In a news release Klassen, the co-founder of jCyte, said:
“We are pleased with the results. Retinitis pigmentosa is an incurable retinal disease that first impacts people’s night vision and then progressively robs them of sight altogether. This is an important milestone in our effort to treat these patients.”
The therapy involves injecting human retinal progenitor cells into one eye to help save the light sensing cells that are destroyed by the disease. This enables the researchers to compare the treated eye with the untreated eye to see if there are any changes or improvements in vision.
So far, the trial has undergone four separate reviews by the Data Safety Monitoring Board (DSMB), an independent group of experts that examines data from trials to ensure they meet all safety standards and that results show patients are not in jeopardy. Results from the first nine people treated are encouraging.

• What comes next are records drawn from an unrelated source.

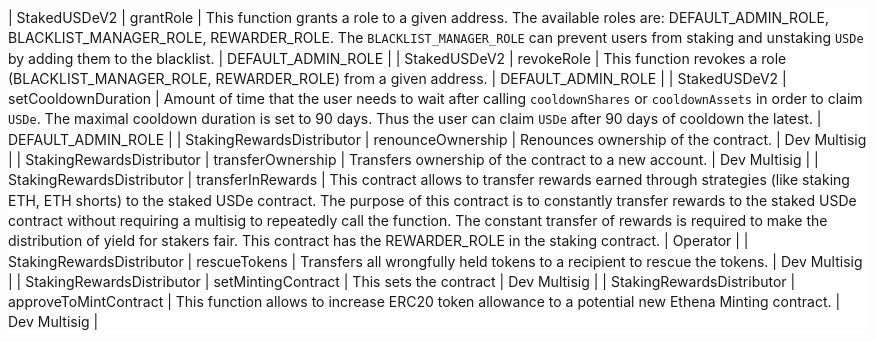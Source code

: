 | StakedUSDeV2                            | grantRole                   | This function grants a role to a given address. The available roles are: DEFAULT_ADMIN_ROLE, BLACKLIST_MANAGER_ROLE, REWARDER_ROLE. The `BLACKLIST_MANAGER_ROLE` can prevent users from staking and unstaking `USDe` by adding them to the blacklist.                                                                                                                                                                                                                                                                               | DEFAULT_ADMIN_ROLE                                   |
| StakedUSDeV2                            | revokeRole                  | This function revokes a role (BLACKLIST_MANAGER_ROLE, REWARDER_ROLE) from a given address.                                                                                                                                                                                                                                                                                                                                                                                                                                          | DEFAULT_ADMIN_ROLE                                   |
| StakedUSDeV2                            | setCooldownDuration         | Amount of time that the user needs to wait after calling `cooldownShares` or `cooldownAssets` in order to claim `USDe`. The maximal cooldown duration is set to 90 days. Thus the user can claim `USDe` after 90 days of cooldown the latest.                                                                                                                                                                                                                                                                                       | DEFAULT_ADMIN_ROLE                                   |
| StakingRewardsDistributor               | renounceOwnership           | Renounces ownership of the contract.                                                                                                                                                                                                                                                                                                                                                                                                                                                                                                | Dev Multisig                                         |
| StakingRewardsDistributor               | transferOwnership           | Transfers ownership of the contract to a new account.                                                                                                                                                                                                                                                                                                                                                                                                                                                                               | Dev Multisig                                         |
| StakingRewardsDistributor               | transferInRewards           | This contract allows to transfer rewards earned through strategies (like staking ETH, ETH shorts) to the staked USDe contract. The purpose of this contract is to constantly transfer rewards to the staked USDe contract without requiring a multisig to repeatedly call the function. The constant transfer of rewards is required to make the distribution of yield for stakers fair. This contract has the REWARDER_ROLE in the staking contract.                                                                               | Operator                                             |
| StakingRewardsDistributor               | rescueTokens                | Transfers all wrongfully held tokens to a recipient to rescue the tokens.                                                                                                                                                                                                                                                                                                                                                                                                                                                           | Dev Multisig                                         |
| StakingRewardsDistributor               | setMintingContract          | This sets the contract                                                                                                                                                                                                                                                                                                                                                                                                                                                                                                              | Dev Multisig                                         |
| StakingRewardsDistributor               | approveToMintContract       | This function allows to increase ERC20 token allowance to a potential new Ethena Minting contract.                                                                                                                                                                                                                                                                                                                                                                                                                                  | Dev Multisig                                         |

The approach this RP trial is taking has a couple of advantages. Often when transplanting organs or cells from one person into another, the recipient has to undergo some kind of immunosuppression, to stop their body rejecting the transplant. But earlier studies show that transplanting these kinds of progenitor cells into the eye doesn’t appear to cause any immunological response. That means patients in the study don’t have to undergo any immunosuppression. Because of that, the procedure is relatively simple to perform and can be done in a doctor’s office rather than a hospital. For the estimated 1.5 million people worldwide who have RP that could make getting treatment relatively easy.
Of course the big question now is not only was it safe – it appears to be – but does it work? Did any of those people treated experience improvements in their vision? We will share those results with you as soon as the researchers make them available.
Next step for the clinical trial is to recruit more patients, and treat them with a higher number of cells. There’s still a long way to go before we will know if this treatment works, if it either slows down, stops, or better still helps reverse some of the effects of RP. But this is a really encouraging first step.